I hope not... 1337n355 is not associated with 'good' in my mind.
Anyway, a DoS attack is usually aimed at using up all of a finite
resource[1]. A DDoS is not very different, it just involves the
attacker(s) using more (usually compromised) hosts - but the mechanism
is largely the same as in a 'classical' DoS using only a single
attacking host.
The next question, of course, is what resource to exhaust. There are
many options here; the most classical example is the TCP state table,
the well-known SYN flood. This attack is not much use against modern
systems with a halfway decent TCP stack, due to a technique known as SYN
cookies, which basically lets the connecting host keep the state for
you.
There are other options, though. At the network level, most hard- and
software does not deal well with small packets. A sufficiently slow
connection can be saturated by a single host; a more beefy one can be
saturated by a large number of machines.
In the first case, more efficient/beefy network hardware and dropping
most of the small traffic could mitigate the attack; the second requires
the help of some upstream provider with more bandwidth.
At the application level, most servers are built to handle some
percentage more than usual load. A dedicated attacker might well be able
to exhaust some finite resource on the server - CPU time, memory,
database connections, you name it.
In OpenBSD's case, some important settings (not only memory, but notably
the number of open files) are set to a lowish amount. While this does
prevent DoS by a single process exhausting the memory or somesuch, it,
ironically, makes DoS by process limits easier. This is arguably better
than exhausting all memory, though (for one, other daemons on the same
box will be relatively unaffected).
A good firewall or IPS might be of some assistance in preventing this
attack; however, even a big company like Microsoft[2] has been forced
to simply give up the domain name windowsupdate.com after the MS Blaster
worm was released into the wild - this worm had a DDoS attack built-in.
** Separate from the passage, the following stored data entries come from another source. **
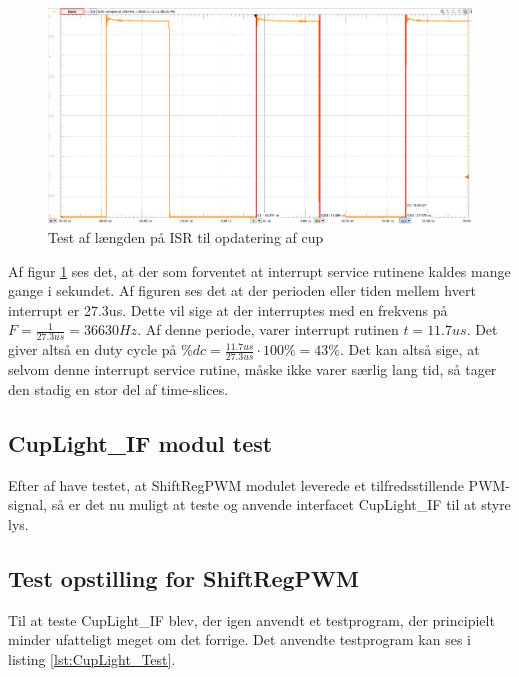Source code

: \documentclass[Modultest/Modultest_main.tex]{subfiles}
\begin{document}
\begin{figure}[H]
    \centering
    \includegraphics[width=\textwidth]{Modultest/CupLight/graphics/Test_isr_length.png}
    \caption{Test af længden på ISR til opdatering af cup}
    \label{fig:cuplight_isr_length}
\end{figure}

Af figur \ref{fig:cuplight_isr_length} ses det, at der som forventet at interrupt service rutinene kaldes mange gange i sekundet. Af figuren ses det at der perioden eller tiden mellem hvert interrupt er 27.3us. Dette vil sige at der interruptes med en frekvens på $F=\frac{1}{27.3us}=36630Hz$. Af denne periode, varer interrupt rutinen $t=11.7us$. Det giver altså en duty cycle på $\%dc=\frac{11.7us}{27.3us}\cdot 100\%=43\%$. Det kan altså sige, at selvom denne interrupt service rutine, måske ikke varer særlig lang tid, så tager den stadig en stor del af time-slices. 

\subsection{CupLight\_IF modul test}
Efter af have testet, at ShiftRegPWM modulet leverede et tilfredsstillende PWM-signal, så er det nu muligt at teste og anvende interfacet CupLight\_IF til at styre lys. 
\subsection{Test opstilling for ShiftRegPWM}
Til at teste CupLight\_IF blev, der igen anvendt et testprogram, der principielt minder ufatteligt meget om det forrige. Det anvendte testprogram kan ses i listing \ref{lst:CupLight_Test}.
\end{document}
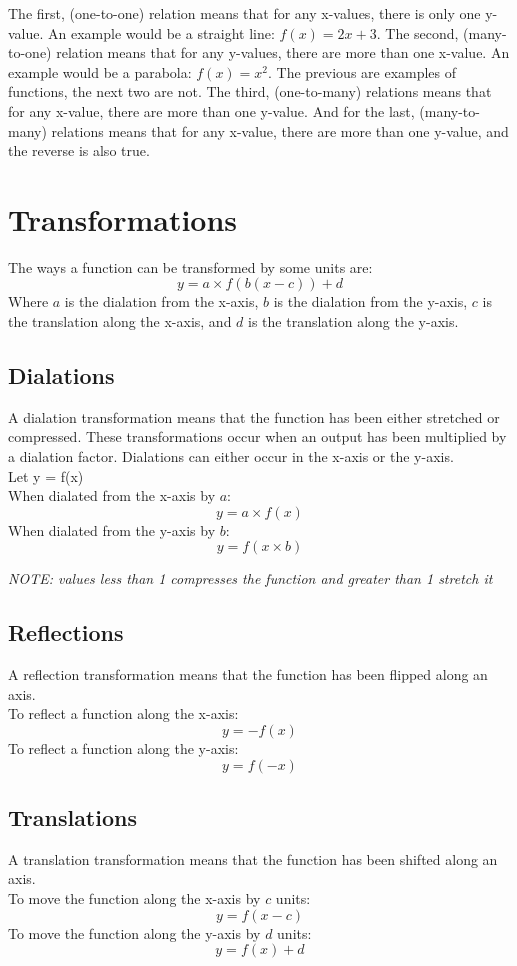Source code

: \documentclass{report}
\begin{document}
The first, (one-to-one) relation means that for any x-values, there is only one y-value.  An example would be a straight line: $f(x) = 2x + 3$.  The second, (many-to-one) relation means that for any y-values, there are more than one x-value.  An example would be a parabola: $f(x) = x^2$.  The previous are examples of functions, the next two are not.  The third, (one-to-many) relations means that for any x-value, there are more than one y-value.  And for the last, (many-to-many) relations means that for any x-value, there are more than one y-value, and the reverse is also true.

\section{Transformations}
The ways a function can be transformed by some units are:
$$
	y = a \times f(b(x - c)) + d
$$
Where $a$ is the dialation from the x-axis, $b$ is the dialation from the y-axis, $c$ is the translation along the x-axis, and $d$ is the translation along the y-axis.

\subsection{Dialations}
A dialation transformation means that the function has been either stretched or compressed.  These transformations occur when an output has been multiplied by a dialation factor.  Dialations can either occur in the x-axis or the y-axis.\\
Let y = f(x)\\
When dialated from the x-axis by $a$:
$$
	y = a \times f(x)
$$
When dialated from the y-axis by $b$:
$$
	y = f(x \times b)
$$
\begin{center}
	\emph{NOTE:  values less than 1 compresses the function and greater than 1 stretch it}
\end{center}

\subsection{Reflections}
A reflection transformation means that the function has been flipped along an axis.\\
To reflect a function along the x-axis:
$$
	y = -f(x)
$$
To reflect a function along the y-axis:
$$
	y = f(-x)
$$

\subsection{Translations}
A translation transformation means that the function has been shifted along an axis.\\
To move the function along the x-axis by $c$ units:
$$
	y = f(x - c)
$$
To move the function along the y-axis by $d$ units:
$$
	y = f(x) + d
$$
\end{document}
(Though I presume that, in this case, it would have been possible but
not economical to weather the storm; that, and the problem might well be
that bandwidth got exhausted.)
Also, note that it is non-trivial to configure an IPS to actually work,
*and* not DoS your own machines, *and* have enough power to be able to
inspect stuff in case of a DoS (most such systems are lacking in power,
especially when many small packets are sent).
This is all assuming that applications and firewall(s/ rulesets) are
well-written and well-configured; quite a few contain a possibility for
DoS attacks. For instance, an application might be a very fast
single-threaded process that handles clients one by one; this doesn't
scale too well, but will work for a largish number of clients - provided
that they don't play such tricks with the TCP stack as allowing the
server to only send a single byte each time[3].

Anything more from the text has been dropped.